■ ACTIVITY
Please find every line of the listing below where "MVVM" occurs and copy it.

■ EXTRACTED RECORDS
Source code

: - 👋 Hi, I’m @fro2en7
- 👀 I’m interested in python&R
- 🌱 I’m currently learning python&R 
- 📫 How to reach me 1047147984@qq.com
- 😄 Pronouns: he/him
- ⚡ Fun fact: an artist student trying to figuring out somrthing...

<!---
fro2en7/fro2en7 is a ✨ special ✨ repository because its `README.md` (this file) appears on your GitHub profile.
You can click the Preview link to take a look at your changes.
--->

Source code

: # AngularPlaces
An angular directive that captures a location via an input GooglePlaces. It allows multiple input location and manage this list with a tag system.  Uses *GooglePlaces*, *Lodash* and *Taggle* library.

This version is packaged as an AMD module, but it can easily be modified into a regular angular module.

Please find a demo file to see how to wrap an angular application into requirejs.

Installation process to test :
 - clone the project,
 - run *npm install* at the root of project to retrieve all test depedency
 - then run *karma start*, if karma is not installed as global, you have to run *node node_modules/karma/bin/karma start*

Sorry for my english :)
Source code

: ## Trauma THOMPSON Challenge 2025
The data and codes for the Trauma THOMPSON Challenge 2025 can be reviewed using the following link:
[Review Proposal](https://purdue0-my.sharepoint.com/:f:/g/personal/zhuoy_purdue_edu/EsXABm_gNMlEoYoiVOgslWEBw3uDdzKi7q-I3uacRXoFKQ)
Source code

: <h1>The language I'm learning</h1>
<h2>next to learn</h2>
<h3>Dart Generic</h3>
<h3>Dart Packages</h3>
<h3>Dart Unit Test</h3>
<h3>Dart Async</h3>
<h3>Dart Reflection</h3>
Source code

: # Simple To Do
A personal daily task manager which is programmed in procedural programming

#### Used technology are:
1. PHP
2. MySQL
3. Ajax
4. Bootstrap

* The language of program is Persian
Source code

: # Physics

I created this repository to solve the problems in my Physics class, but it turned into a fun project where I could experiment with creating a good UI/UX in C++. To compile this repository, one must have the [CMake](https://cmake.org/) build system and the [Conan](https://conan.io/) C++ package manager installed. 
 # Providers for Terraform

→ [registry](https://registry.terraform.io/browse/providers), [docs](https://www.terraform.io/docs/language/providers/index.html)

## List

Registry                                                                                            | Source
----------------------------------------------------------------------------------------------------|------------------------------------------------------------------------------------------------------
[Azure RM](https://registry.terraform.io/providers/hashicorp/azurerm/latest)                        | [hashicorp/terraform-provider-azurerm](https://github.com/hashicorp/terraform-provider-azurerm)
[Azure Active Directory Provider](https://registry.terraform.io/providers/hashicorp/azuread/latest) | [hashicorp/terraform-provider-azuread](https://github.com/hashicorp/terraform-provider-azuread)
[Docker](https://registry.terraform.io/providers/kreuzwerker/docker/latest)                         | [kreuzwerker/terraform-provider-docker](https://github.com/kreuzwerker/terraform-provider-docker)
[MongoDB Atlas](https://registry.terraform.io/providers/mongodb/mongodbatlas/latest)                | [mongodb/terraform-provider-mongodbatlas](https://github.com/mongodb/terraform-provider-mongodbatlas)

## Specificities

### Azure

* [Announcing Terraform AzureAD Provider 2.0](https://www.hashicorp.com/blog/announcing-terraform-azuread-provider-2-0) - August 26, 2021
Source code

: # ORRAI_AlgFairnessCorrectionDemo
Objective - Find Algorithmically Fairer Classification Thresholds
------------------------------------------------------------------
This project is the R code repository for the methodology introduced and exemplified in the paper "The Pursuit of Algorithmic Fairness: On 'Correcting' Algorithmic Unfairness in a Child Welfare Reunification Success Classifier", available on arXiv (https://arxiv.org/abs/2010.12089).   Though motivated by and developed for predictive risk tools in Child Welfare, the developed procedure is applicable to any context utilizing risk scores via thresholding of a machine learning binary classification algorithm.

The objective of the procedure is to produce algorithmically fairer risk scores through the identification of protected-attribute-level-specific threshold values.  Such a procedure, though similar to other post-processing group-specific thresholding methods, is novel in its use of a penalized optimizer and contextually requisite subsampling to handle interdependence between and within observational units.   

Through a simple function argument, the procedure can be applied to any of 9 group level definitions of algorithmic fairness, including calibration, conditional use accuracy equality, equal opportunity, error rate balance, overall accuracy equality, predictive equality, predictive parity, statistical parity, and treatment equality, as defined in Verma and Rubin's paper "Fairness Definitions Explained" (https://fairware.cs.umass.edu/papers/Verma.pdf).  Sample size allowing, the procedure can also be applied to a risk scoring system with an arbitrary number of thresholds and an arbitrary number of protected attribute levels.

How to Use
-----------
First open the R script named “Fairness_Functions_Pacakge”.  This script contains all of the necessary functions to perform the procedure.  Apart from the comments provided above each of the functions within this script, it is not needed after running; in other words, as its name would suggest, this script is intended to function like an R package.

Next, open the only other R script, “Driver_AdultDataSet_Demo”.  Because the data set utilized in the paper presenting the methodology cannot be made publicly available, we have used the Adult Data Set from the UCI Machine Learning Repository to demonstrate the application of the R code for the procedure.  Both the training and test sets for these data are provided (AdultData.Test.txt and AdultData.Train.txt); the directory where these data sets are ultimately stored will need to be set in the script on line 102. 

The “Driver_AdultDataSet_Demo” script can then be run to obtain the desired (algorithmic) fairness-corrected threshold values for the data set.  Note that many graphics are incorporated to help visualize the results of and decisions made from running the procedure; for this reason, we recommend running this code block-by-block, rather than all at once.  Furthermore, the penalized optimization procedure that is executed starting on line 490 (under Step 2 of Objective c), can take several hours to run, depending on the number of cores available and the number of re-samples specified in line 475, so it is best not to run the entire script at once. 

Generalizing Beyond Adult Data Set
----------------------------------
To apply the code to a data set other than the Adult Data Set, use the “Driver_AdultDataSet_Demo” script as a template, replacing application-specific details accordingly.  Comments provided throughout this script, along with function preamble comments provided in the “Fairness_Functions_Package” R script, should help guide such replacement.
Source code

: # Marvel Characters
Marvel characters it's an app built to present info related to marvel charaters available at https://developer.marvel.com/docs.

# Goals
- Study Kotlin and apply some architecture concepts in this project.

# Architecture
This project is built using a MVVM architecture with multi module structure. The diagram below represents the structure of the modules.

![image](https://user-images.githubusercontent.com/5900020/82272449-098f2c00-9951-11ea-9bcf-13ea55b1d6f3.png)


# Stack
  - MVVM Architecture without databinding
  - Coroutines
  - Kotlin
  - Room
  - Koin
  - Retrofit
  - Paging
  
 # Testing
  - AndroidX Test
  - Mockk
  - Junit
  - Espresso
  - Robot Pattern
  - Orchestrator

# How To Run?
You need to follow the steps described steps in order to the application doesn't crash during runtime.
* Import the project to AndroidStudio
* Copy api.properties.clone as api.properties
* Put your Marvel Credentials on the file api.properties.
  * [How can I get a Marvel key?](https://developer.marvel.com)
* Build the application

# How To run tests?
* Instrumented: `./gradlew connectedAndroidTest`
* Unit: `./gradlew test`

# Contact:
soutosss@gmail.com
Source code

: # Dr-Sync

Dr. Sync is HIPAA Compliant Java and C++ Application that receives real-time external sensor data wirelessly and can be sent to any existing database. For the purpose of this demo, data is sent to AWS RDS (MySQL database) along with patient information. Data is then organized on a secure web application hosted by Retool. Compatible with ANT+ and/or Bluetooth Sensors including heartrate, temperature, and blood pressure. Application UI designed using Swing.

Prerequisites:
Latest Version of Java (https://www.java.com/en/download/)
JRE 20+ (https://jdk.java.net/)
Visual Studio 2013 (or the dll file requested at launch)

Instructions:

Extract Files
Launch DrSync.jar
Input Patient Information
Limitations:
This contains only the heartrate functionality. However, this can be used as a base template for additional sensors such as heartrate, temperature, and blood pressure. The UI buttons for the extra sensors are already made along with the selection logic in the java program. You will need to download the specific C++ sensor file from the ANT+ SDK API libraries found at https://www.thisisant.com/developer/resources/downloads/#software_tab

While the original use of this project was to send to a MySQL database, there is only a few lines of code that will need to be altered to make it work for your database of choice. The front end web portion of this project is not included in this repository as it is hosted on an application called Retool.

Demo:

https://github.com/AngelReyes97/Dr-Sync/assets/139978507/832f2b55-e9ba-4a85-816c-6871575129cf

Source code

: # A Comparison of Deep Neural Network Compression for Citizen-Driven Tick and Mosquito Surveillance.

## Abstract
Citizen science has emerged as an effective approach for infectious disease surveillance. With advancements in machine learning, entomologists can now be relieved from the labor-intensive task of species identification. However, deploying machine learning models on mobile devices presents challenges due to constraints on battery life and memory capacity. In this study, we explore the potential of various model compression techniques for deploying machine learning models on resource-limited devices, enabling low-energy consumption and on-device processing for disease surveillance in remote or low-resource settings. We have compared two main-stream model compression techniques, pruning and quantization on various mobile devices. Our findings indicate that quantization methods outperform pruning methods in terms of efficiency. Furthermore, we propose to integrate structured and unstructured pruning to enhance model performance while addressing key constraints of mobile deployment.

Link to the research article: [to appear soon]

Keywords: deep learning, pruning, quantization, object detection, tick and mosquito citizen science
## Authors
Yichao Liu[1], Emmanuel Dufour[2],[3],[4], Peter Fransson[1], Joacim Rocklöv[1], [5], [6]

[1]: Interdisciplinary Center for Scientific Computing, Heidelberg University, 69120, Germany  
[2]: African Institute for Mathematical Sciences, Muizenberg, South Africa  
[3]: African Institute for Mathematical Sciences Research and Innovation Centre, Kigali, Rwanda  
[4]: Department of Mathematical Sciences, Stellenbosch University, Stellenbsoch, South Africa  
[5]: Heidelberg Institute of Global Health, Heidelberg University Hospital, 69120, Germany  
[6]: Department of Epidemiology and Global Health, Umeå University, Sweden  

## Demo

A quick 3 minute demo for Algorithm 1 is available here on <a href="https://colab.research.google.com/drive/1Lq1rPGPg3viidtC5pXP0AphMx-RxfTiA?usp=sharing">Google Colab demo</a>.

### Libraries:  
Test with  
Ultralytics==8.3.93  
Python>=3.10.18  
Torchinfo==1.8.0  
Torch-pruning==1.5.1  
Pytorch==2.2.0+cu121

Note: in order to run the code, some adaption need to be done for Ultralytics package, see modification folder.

■ FINISHED EXERCISE
This project is built using a MVVM architecture with multi module structure. The diagram below represents the structure of the modules.
  - MVVM Architecture without databinding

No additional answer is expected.